I own a Canon 7D. There is absolutely no way you'll find one for anywhere close to $700. Used ones (just the body) are going for ~$1100-$1300.

Do you want a camera for video or for still shots? Do you want something with interchangeable lenses?

If you're serious about wanting to do some good video then I would consider two cameras. Use a Canon T2i (almost as good as the 7D) for your video & stills and then keep a seperate video camera for hand-held shots.

If you have a spare $200 after your birthday then you can spend it on a GoPro or something for POV clips.... or you can use it to buy better lenses (or a better mic) for the Canon


----------



## C.B. (Jan 18, 2011)

alecdude88 said:


> also i got a friend whose willing to sell me a gl2 for 650 dollars any opinions on this?


i used gl2s all the time in highschool there great cameras id go for that deal


----------



## alecdude88 (Dec 13, 2009)

i would want a camcorder that would preferably have a digital storage system just because its that much easier to get on a computer. I'm also looking for good zoom quality not just digital. the T2i looks great for taking pictures and long shots but i also planned on using this for skateboarding so i wouldn't want it for filming lines


----------



## cocolulu (Jan 21, 2011)

I'm not sure what you mean by 'digital storage system'. I mean... all digital cameras/camcorders use digital memory, so you either put the memory card in a reader or you plug the camera into your computer to transfer files.

If you want HD Video... do you want 1080P or 720P? Very very few P&S cameras have 1080P, so that will push you to either mirrorless cameras or DSLR's.

If you want a pocket compact (which will all do 720P video): There's the Panasonic LX-5, and the Canon S95, or if you want more zoom, the Panasonic ZS5 or ZS7. With the ZS5/7, the aperture control on it is really a joke though.

Mirrorless cameras are more expensive, but they take better pictures. The Olympus E-PL1 is around $500 I think. There's also the Panasonic GF1. The new GF2 probably breaks your budget. All these cameras can take fisheye lenses, but I think they are *really* expensive.

For DSLR's, you're going to be looking at budget models. The Canon T2i probably takes the best video. The Nikon D3100 is decent. If you want a smaller DSLR, there's ones from Panasonic again... the G2. The Canon 7D is way over your set budget.

If you get a camera AND a camcorder, it might be more than $600 though, depending on what you get. HD Camcorders are kind of expensive.

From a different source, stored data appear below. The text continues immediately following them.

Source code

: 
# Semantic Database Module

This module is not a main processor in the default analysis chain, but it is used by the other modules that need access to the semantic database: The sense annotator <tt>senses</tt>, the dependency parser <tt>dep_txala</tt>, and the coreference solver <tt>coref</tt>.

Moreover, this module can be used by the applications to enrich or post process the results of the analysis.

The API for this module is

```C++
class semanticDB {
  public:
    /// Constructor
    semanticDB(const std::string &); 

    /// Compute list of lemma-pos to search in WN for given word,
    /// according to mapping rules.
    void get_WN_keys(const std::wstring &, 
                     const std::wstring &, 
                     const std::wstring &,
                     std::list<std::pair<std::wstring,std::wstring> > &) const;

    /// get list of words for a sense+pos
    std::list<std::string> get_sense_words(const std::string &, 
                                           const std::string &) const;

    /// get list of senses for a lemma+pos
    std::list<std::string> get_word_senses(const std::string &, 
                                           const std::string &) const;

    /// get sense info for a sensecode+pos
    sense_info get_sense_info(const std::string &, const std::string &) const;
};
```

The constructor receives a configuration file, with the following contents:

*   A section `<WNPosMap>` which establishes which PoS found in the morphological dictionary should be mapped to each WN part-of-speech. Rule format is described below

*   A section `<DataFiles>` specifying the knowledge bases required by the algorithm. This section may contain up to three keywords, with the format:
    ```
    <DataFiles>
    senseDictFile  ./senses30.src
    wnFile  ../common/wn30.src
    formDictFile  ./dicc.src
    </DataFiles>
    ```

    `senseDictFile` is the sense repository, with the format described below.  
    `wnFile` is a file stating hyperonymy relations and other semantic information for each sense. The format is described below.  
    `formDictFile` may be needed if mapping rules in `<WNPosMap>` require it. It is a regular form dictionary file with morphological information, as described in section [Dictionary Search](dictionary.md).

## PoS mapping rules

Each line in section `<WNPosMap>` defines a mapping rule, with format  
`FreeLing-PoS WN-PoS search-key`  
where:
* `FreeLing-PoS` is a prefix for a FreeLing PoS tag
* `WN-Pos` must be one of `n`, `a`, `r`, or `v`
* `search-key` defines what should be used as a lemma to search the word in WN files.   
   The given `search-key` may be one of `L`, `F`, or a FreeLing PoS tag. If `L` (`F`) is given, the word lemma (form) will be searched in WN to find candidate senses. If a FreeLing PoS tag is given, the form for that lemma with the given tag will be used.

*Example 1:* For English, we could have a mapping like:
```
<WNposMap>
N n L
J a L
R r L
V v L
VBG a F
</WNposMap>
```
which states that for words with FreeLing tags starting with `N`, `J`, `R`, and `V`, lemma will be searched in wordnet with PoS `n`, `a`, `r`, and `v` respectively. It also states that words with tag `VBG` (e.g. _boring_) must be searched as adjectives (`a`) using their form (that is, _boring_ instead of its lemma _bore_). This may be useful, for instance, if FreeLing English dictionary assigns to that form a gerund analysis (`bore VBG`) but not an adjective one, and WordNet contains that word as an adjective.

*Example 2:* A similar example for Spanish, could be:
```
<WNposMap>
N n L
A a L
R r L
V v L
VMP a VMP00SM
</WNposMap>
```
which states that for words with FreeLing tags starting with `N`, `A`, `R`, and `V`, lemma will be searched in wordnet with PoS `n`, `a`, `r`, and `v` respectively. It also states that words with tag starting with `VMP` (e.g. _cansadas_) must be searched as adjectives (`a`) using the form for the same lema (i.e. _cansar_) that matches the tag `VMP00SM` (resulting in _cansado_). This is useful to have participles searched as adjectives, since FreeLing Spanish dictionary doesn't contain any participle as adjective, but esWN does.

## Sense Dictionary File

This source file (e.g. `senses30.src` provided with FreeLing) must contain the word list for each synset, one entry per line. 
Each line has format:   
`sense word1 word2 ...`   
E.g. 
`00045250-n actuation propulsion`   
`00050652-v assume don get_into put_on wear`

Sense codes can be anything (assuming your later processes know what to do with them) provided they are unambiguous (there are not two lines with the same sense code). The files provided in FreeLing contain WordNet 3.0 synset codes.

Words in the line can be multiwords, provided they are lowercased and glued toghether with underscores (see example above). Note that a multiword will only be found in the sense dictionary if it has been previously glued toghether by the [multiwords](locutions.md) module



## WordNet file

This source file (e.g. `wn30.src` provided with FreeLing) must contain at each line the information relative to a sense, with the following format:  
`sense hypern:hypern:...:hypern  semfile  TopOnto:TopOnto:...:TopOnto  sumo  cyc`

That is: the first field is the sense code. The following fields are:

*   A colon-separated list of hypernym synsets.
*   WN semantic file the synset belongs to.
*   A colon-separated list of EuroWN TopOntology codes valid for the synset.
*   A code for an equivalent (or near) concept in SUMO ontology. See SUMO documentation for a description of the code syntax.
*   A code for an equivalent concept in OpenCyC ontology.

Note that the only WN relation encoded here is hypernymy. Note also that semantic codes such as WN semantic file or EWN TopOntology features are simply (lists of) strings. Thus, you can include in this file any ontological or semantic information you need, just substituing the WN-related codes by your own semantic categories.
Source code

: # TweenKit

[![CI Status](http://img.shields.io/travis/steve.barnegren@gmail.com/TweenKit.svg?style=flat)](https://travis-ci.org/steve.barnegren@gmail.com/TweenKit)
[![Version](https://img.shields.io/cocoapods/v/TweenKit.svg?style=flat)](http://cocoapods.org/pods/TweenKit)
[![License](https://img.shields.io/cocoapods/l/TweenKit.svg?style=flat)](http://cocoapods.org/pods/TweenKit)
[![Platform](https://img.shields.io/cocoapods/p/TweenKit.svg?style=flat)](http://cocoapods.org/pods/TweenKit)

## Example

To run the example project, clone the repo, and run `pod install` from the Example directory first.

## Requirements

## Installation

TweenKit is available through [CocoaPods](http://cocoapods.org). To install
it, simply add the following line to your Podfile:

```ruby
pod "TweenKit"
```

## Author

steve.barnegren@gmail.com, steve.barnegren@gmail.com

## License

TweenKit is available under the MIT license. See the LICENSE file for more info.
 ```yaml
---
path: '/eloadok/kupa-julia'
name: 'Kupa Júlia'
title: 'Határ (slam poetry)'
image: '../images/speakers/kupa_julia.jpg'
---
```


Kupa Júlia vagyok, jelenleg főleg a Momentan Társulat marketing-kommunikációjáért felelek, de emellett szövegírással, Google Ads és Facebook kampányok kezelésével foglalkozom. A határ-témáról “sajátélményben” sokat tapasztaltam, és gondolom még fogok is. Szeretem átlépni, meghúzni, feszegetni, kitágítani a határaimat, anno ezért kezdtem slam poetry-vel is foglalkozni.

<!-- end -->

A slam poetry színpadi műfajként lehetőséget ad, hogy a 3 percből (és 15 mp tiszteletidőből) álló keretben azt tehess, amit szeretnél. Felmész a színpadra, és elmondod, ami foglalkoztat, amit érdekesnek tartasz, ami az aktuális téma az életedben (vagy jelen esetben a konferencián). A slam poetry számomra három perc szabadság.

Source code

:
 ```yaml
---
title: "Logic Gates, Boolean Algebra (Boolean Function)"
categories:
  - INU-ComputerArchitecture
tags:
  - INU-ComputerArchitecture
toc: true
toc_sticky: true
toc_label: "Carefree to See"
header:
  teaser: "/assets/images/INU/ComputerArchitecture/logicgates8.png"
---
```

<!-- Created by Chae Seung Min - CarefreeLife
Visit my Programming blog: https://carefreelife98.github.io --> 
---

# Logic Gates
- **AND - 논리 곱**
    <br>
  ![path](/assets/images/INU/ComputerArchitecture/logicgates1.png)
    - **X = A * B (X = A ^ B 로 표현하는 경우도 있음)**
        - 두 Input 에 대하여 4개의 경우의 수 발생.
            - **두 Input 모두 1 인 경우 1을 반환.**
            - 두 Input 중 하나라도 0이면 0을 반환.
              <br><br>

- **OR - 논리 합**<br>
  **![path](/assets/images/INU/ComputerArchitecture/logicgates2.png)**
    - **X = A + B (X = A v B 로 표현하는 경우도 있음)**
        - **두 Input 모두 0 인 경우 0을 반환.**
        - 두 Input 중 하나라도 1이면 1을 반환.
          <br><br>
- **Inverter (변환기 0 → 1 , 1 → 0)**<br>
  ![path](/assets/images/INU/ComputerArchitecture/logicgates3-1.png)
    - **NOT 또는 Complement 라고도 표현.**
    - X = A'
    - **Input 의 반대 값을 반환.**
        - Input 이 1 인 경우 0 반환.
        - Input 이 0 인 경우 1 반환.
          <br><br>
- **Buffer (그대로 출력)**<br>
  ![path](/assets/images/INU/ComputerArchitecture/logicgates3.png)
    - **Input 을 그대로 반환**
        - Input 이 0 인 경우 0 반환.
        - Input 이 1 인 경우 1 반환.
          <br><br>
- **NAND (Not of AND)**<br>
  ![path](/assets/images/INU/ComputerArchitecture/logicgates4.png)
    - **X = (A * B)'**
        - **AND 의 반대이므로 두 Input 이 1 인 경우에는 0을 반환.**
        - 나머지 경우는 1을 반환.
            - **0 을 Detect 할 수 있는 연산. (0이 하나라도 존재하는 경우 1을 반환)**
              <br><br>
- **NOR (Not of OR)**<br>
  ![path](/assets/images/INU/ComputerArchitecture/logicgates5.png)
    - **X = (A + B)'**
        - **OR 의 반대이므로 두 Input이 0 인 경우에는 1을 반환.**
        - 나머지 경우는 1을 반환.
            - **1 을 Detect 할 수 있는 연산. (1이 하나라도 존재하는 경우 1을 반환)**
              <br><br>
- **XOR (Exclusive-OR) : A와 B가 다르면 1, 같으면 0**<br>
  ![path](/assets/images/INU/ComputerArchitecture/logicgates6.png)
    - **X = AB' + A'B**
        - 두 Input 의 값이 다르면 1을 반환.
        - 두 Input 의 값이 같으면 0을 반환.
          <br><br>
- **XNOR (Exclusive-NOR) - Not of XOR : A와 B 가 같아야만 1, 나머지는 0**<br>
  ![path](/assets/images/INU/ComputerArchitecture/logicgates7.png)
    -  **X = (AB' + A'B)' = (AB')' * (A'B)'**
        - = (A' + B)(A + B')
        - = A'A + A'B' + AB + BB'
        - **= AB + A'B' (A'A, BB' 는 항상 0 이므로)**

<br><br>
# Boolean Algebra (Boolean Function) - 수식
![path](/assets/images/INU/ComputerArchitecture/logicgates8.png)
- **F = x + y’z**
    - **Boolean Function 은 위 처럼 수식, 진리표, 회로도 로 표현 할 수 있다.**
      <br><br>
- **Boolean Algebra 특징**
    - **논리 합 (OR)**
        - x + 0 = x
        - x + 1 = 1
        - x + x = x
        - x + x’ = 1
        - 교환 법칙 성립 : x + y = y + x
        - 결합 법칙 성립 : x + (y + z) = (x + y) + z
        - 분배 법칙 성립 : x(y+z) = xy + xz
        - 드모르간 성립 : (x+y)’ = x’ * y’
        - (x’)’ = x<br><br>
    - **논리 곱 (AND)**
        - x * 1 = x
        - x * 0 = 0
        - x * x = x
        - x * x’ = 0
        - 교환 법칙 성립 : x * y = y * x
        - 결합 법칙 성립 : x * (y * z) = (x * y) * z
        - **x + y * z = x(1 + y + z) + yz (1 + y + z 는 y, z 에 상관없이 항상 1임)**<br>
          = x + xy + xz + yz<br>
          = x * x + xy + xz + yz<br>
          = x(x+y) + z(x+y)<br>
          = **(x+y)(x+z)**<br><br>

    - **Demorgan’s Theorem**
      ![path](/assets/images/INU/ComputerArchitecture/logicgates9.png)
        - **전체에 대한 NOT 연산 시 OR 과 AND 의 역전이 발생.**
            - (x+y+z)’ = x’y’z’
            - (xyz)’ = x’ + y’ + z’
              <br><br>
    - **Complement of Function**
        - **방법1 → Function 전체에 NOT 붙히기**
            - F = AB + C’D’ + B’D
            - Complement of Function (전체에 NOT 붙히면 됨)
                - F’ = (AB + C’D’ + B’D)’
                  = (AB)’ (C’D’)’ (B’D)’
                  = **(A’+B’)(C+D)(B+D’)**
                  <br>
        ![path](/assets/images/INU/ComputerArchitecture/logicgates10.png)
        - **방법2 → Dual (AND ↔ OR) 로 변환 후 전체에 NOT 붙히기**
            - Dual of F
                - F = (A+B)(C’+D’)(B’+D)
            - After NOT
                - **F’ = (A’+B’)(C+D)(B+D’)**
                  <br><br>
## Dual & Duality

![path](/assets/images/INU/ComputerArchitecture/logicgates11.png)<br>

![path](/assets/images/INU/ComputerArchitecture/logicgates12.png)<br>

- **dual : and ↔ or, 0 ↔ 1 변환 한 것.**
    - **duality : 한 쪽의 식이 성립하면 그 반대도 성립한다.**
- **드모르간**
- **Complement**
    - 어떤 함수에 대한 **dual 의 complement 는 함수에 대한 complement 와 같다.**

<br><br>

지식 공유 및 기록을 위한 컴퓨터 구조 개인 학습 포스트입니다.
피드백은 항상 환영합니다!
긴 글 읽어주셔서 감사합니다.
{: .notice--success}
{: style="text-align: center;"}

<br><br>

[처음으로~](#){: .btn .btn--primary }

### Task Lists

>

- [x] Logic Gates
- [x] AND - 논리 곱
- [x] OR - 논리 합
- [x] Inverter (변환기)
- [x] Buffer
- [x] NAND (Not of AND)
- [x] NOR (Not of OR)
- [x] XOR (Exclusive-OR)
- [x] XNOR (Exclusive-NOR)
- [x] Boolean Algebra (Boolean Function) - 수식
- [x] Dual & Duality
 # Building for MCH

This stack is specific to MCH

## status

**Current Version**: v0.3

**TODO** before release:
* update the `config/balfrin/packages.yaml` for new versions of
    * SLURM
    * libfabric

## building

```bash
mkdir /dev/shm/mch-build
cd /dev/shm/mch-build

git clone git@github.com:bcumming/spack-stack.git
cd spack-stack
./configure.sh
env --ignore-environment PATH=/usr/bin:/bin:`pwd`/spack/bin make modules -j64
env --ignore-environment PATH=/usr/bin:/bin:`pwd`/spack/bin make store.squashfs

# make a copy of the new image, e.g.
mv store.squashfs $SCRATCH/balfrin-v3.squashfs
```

Yeah ok... I'm a camera whore xD Interests: Photography. I said it and I mean it! :laugh:


----------



## alecdude88 (Dec 13, 2009)

cocolulu said:


> I'm not sure what you mean by 'digital storage system'. I mean... all digital cameras/camcorders use digital memory, so you either put the memory card in a reader or you plug the camera into your computer to transfer files.
> 
> If you want HD Video... do you want 1080P or 720P? Very very few P&S cameras have 1080P, so that will push you to either mirrorless cameras or DSLR's.
> 
> ...


hey man plugging cameras isn't a problem i've always loved photography just haven't ever had a camera of my own  i might just go with the camera route because you get amazing quality with them its just harder to film skateboarding with

I'm kinda leaning towards the T2i because i love photography and it can film long lense (which i prefer most of the time)


----------



## StarCommand (Dec 21, 2010)

Lots of versatility with a HDSLR. Lenses will run you bankrupt, though. Good lenses, that is. The newest Canon zoom fisheye will suck at least $1400 from your bank account.

My man has a Canon Vixia HF S10(?) I think. I should know--I bought it--but I can't remember. It shoots amazing video. The manual controls are good, but tough to get to. Not as easy as having all the control within a fingers reach like a DSLR, but the video is really, really nice. That said, if you dropped it, it's over. Same with a DSLR. I dropped my 40D from waist height in a parking lot in Chicago. Put a few little scratches in it, but rendered the battery grip useless. Had to buy a new grip. Photographic equipment is expensive, and it's a big, empty hole that you keep tossing money into.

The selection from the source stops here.